Europeanist or constitutionalist doctrine has produced conflicting analyses of the legal nature of the European Union. References to existing categories have proven to be disappointing or approximate, this is why we give in to the temptation of speaking about a sui generis legal order, which is equally approximate. Nonetheless, comparing the European structure with existing categories is one way of better understanding its nature. However, a dynamic approach needs to be adopted.

 

Is the European Union a federal structure?

 

Several political structures can be invoked, among others: empire, confederation and federation. It is this latter structure, or structuring model that will be taken into consideration here.

The prospect of a federal state or a federation, which is more realistic, has often been invoked to characterise the path towards which the European Union is heading.

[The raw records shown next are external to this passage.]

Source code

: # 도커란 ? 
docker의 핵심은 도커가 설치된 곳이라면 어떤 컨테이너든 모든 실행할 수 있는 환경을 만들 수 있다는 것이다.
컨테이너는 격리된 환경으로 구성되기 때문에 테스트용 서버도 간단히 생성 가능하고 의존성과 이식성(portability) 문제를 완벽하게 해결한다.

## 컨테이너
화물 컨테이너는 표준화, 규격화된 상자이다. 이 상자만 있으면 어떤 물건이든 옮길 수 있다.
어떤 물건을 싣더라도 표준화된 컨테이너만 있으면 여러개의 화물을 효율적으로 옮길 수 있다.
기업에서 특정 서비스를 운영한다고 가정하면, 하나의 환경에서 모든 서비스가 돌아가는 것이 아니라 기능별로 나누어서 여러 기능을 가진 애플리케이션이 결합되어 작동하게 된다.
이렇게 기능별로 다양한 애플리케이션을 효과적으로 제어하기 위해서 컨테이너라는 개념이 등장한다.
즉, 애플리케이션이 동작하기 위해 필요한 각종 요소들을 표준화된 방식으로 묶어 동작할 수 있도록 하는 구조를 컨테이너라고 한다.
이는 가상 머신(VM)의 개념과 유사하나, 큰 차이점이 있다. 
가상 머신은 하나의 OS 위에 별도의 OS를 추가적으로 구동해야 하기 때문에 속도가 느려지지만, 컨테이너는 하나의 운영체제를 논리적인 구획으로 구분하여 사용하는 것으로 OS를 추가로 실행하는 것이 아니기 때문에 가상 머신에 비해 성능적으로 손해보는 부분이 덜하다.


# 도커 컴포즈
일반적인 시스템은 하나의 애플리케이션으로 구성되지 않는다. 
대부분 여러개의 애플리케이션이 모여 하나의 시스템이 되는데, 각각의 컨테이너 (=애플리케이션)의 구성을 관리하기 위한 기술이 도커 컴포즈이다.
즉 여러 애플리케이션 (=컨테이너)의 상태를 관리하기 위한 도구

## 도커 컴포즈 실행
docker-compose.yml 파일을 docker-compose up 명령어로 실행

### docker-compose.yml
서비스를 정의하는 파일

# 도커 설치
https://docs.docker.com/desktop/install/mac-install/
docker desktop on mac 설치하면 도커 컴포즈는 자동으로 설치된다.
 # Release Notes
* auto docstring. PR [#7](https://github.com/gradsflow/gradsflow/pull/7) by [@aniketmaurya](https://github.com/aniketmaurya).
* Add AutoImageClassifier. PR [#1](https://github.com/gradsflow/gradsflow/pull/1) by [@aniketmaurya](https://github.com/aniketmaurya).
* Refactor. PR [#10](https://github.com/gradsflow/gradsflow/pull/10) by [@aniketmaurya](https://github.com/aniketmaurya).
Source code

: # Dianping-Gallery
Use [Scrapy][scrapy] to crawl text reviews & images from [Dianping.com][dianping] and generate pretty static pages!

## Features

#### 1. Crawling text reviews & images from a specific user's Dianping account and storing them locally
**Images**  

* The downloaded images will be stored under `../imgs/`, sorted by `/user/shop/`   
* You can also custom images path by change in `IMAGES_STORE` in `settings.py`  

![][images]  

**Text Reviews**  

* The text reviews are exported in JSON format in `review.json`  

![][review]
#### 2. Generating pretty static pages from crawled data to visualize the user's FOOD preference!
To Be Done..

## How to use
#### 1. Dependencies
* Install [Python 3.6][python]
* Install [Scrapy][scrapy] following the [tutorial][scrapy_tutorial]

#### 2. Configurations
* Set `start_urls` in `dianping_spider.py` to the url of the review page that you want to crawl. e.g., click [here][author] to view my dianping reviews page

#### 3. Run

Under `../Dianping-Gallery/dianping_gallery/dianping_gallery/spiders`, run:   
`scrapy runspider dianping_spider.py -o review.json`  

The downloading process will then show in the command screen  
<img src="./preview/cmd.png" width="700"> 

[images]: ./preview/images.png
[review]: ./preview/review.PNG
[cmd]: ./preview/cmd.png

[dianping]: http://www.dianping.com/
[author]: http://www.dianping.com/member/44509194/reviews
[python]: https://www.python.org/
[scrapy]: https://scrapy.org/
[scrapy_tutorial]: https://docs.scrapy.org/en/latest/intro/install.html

The founding act of a federal state is a constitution (and not a treaty, as in a confederation). Federated entities organise (through a constituent assembly) the institutions of the new state and distribute competences between the Union (i.e., the central state) and the federated states.

A federal state is characterised by the superimposition of two legal orders: citizens are subject to both a law elaborated by the federal state and a law emanating from its federated state. So, while federal law applies to every citizen, in the areas assigned to the member states, citizens are subject to rules that can vary profoundly from one federated state to another.

The areas open to the partners’ intervention vary across different systems; the constitution lays down the rules for the distribution of competences between them, but federated states never have the full competences of a sovereign state. Upon joining the federation, they have to sacrifice some of their powers to the union.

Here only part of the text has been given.